### MATERIAL FOR THE TASK

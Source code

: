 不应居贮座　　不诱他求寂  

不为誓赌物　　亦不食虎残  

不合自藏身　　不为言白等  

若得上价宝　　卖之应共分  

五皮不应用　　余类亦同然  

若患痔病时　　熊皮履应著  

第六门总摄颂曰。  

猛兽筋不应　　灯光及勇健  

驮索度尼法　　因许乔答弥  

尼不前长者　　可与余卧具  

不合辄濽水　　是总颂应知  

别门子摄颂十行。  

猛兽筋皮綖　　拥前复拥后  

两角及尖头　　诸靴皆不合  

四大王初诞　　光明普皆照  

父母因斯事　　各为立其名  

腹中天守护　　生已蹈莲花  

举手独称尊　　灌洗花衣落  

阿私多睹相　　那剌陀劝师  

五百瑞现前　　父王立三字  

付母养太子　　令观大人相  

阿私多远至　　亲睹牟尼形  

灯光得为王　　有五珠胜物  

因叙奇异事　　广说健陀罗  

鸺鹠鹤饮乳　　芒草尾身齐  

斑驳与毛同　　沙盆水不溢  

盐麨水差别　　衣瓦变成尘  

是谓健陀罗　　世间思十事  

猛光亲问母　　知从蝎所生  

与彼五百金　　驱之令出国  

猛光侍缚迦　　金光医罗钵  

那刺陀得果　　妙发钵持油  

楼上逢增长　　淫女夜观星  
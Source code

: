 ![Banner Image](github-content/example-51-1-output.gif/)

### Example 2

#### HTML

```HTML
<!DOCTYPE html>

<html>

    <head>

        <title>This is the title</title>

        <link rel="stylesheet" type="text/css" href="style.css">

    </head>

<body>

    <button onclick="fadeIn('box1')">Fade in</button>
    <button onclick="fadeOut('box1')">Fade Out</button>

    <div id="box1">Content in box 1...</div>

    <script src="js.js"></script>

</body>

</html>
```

######

THE TASK
From the records above, return each line that has the string "onclick".

WORKED SOLUTION
    <button onclick="fadeIn('box1')">Fade in</button>
    <button onclick="fadeOut('box1')">Fade Out</button>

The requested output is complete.